Task statement>
List every line in this data where the string "sound" occurs.

Dataset records
*** Block opens ***

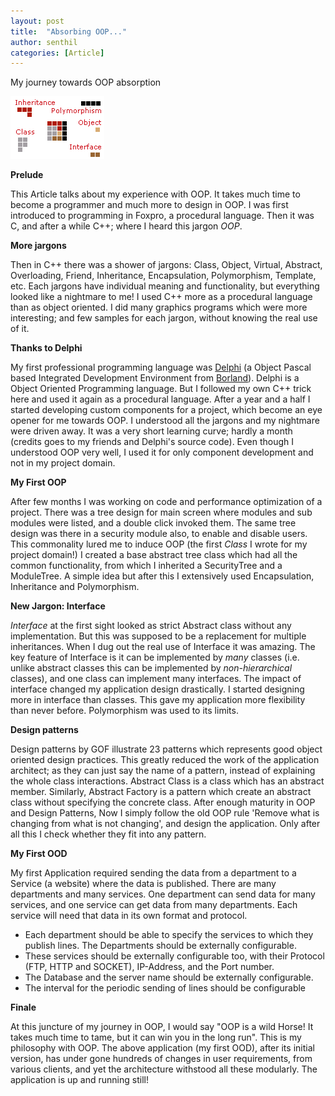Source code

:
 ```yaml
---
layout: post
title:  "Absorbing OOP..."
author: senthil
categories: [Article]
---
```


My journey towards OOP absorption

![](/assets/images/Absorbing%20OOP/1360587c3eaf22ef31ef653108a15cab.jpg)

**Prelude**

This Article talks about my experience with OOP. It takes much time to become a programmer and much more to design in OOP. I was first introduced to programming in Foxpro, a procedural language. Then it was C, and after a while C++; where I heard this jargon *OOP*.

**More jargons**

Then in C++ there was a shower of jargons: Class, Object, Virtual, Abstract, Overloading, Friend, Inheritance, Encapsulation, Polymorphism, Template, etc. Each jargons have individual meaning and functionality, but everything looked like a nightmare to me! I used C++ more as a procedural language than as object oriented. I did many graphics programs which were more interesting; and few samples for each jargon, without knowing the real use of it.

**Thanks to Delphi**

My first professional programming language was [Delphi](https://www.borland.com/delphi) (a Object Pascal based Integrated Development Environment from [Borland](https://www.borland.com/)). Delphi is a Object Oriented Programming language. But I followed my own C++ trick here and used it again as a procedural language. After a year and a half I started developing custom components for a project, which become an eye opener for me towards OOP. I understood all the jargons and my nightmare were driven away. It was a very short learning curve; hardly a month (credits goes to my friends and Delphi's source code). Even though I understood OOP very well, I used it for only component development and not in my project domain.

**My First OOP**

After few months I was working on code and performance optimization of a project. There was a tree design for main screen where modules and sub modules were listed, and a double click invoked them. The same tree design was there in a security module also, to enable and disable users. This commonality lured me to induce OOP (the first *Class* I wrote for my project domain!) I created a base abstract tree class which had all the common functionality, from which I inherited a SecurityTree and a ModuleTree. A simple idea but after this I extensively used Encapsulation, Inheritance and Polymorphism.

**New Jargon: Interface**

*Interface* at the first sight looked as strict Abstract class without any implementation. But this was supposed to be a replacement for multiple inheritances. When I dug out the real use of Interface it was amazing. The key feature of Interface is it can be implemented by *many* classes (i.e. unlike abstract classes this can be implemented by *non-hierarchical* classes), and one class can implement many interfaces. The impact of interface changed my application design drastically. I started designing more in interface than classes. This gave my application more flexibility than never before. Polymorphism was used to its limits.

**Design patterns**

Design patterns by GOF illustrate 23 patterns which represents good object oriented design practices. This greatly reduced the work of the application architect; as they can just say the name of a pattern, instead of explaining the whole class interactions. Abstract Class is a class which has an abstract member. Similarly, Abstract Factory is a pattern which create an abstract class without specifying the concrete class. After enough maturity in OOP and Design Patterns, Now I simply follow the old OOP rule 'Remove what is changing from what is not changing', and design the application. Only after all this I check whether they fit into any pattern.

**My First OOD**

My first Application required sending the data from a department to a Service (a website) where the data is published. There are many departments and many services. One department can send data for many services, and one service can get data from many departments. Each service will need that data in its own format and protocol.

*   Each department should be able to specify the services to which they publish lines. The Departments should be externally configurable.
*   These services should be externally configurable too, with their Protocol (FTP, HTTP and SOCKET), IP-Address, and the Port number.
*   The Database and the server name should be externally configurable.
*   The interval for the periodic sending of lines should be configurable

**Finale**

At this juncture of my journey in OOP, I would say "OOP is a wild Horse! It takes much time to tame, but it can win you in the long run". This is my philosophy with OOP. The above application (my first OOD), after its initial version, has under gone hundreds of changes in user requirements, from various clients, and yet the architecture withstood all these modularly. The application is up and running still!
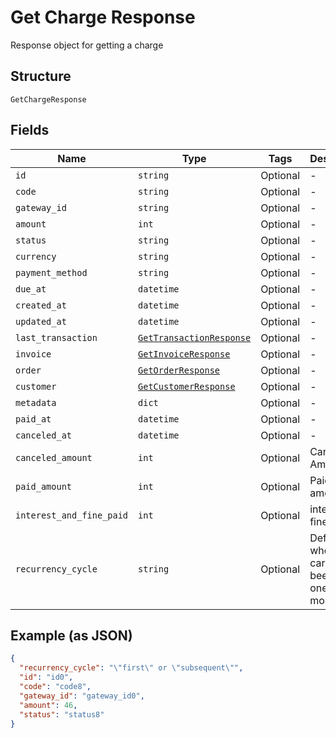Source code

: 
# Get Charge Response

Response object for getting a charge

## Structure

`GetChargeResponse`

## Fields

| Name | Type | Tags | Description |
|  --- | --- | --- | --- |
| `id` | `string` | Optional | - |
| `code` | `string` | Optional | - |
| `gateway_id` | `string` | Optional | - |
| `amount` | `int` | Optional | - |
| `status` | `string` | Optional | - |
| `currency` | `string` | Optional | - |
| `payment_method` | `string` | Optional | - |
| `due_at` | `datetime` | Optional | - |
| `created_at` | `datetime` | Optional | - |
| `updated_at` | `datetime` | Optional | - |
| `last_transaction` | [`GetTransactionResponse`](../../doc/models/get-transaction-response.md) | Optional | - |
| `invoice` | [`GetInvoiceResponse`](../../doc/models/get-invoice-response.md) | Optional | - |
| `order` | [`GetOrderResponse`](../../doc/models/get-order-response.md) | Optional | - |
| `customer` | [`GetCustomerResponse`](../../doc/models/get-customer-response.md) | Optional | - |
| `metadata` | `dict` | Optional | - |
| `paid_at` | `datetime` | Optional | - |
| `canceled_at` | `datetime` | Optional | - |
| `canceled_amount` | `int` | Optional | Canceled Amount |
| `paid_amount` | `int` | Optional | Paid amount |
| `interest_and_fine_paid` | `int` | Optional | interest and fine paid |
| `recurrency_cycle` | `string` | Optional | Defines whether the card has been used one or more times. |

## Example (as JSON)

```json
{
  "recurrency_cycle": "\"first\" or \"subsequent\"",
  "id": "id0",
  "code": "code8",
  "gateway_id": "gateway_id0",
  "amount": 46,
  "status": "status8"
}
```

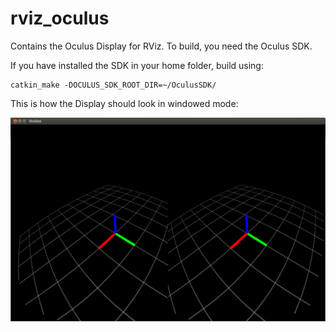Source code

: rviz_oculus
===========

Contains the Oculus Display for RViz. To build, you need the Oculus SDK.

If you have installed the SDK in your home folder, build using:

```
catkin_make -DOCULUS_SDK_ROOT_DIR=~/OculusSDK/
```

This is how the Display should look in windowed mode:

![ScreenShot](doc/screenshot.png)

*** Block closes ***
*** Block opens ***

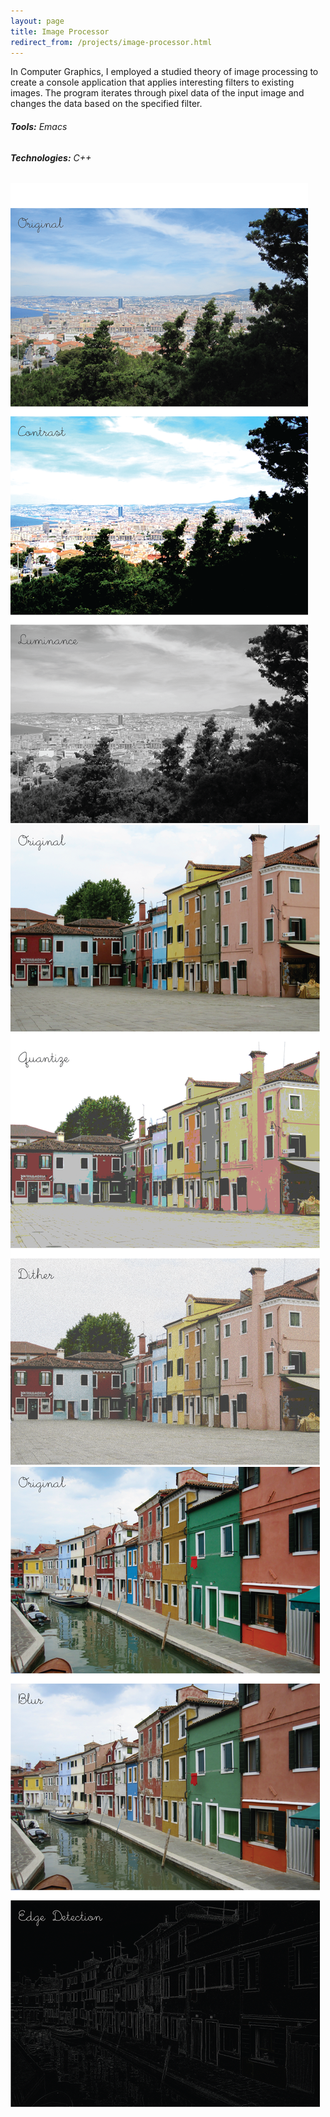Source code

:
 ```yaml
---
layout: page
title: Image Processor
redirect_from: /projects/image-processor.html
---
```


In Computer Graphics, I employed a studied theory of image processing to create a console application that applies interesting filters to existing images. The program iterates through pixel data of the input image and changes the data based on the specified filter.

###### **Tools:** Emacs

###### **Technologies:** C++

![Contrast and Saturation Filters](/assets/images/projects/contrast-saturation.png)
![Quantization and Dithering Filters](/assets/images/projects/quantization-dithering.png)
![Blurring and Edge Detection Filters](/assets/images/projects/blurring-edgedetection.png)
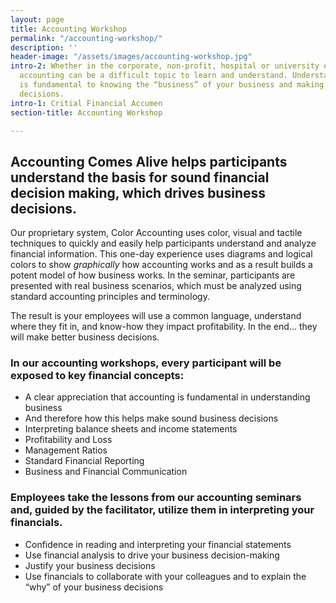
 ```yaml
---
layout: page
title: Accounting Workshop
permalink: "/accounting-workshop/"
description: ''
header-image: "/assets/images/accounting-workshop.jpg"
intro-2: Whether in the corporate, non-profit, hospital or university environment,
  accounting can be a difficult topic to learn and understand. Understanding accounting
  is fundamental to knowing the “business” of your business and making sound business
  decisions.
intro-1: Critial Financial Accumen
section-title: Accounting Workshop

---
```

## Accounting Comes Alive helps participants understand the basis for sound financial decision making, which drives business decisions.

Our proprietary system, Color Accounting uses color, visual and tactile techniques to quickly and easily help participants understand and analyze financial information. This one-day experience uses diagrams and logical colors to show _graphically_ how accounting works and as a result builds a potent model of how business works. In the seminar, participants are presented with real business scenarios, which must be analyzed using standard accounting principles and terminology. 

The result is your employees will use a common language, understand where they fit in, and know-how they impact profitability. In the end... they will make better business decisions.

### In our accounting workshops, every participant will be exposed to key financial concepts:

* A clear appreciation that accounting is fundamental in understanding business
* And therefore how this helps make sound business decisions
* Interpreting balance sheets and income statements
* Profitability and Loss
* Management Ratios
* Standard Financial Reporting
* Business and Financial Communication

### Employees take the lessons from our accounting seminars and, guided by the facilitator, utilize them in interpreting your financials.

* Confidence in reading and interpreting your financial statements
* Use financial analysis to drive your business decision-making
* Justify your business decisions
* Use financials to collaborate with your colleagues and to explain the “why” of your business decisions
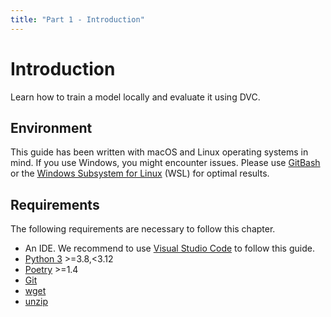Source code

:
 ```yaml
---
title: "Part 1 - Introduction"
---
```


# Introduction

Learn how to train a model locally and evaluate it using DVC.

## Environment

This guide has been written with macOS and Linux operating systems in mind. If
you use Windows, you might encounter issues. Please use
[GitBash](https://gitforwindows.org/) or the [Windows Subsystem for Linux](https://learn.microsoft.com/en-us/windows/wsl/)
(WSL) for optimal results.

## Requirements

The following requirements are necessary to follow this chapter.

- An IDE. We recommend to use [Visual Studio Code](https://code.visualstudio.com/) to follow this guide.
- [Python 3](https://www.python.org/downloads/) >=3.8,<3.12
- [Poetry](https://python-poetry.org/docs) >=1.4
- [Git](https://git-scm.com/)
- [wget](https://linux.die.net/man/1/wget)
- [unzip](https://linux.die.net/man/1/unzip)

*** Block closes ***
*** Block opens ***

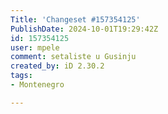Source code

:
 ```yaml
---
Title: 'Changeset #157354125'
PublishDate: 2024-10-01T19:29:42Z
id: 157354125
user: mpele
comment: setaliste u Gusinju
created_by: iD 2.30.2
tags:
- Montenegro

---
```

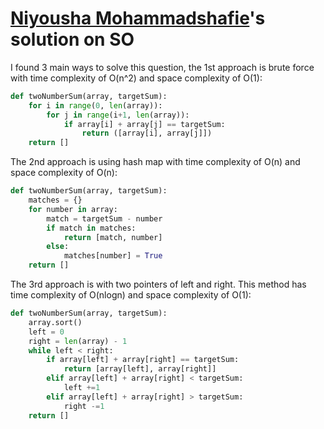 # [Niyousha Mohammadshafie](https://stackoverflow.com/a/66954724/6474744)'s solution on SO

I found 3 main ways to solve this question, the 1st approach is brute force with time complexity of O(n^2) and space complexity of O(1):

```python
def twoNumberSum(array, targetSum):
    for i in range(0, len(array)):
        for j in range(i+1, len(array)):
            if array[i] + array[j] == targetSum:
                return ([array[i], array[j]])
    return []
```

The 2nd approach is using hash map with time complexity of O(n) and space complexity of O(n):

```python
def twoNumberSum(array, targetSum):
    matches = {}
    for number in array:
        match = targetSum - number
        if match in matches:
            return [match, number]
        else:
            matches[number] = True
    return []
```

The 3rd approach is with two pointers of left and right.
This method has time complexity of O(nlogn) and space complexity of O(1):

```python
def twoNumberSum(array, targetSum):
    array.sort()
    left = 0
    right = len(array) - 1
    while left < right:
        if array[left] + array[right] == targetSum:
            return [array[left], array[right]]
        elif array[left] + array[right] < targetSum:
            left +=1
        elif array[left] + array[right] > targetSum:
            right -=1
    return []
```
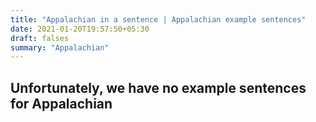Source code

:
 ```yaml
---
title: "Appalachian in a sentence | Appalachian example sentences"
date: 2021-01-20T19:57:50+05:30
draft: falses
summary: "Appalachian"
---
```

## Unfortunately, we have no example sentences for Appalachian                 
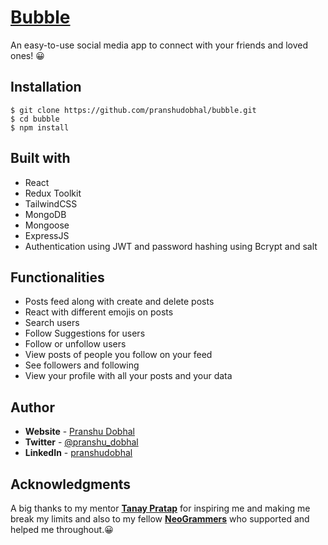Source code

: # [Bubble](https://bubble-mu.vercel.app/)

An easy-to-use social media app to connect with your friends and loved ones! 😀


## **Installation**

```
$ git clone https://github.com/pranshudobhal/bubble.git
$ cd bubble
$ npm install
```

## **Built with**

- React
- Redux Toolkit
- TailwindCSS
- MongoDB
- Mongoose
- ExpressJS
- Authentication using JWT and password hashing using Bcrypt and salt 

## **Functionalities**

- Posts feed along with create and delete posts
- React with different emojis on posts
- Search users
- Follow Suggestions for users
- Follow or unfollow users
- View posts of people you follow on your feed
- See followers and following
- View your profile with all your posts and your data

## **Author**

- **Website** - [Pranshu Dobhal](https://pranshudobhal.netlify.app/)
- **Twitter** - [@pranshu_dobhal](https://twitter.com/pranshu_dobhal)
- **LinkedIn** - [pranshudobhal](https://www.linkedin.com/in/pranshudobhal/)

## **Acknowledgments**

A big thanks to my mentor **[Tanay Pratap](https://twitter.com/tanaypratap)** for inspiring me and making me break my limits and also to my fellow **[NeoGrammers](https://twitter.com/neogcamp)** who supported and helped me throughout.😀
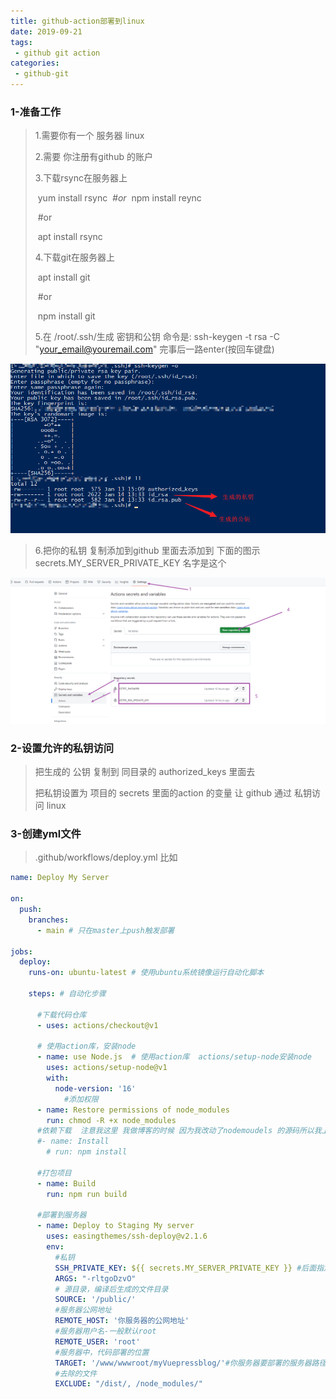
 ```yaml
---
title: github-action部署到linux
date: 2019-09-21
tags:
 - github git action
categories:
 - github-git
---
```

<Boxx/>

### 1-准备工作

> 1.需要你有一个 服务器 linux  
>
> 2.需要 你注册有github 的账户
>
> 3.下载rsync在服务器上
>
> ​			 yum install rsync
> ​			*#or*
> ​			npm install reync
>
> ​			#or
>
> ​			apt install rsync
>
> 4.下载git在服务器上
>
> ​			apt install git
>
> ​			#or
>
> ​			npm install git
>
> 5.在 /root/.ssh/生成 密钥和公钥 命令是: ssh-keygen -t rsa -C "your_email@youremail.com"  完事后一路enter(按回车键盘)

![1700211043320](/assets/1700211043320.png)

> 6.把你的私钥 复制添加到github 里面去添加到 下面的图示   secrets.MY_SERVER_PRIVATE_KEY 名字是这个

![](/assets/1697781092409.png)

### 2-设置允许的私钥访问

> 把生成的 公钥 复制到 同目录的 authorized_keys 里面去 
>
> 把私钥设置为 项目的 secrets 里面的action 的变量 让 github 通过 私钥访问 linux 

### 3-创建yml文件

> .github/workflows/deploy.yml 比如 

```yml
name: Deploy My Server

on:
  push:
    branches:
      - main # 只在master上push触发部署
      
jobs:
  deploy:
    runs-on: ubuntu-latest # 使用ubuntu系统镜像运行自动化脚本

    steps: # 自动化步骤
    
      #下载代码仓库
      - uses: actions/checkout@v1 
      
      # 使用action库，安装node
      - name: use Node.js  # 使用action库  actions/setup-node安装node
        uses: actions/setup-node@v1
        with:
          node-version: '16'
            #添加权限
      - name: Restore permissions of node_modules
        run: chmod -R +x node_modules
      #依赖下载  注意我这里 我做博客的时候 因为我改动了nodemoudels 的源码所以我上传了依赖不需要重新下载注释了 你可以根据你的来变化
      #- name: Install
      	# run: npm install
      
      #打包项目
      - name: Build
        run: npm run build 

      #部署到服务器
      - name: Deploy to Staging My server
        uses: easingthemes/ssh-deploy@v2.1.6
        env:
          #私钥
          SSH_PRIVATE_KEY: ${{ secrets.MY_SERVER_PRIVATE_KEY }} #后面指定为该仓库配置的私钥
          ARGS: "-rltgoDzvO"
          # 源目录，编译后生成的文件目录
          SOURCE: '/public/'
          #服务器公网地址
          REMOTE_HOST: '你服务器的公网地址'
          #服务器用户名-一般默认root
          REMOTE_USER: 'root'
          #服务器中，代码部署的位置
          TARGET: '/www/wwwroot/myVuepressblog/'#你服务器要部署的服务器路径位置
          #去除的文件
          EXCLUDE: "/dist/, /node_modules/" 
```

*** Block closes ***

Output>
  is fundamental to knowing the “business” of your business and making sound business
## Accounting Comes Alive helps participants understand the basis for sound financial decision making, which drives business decisions.
* And therefore how this helps make sound business decisions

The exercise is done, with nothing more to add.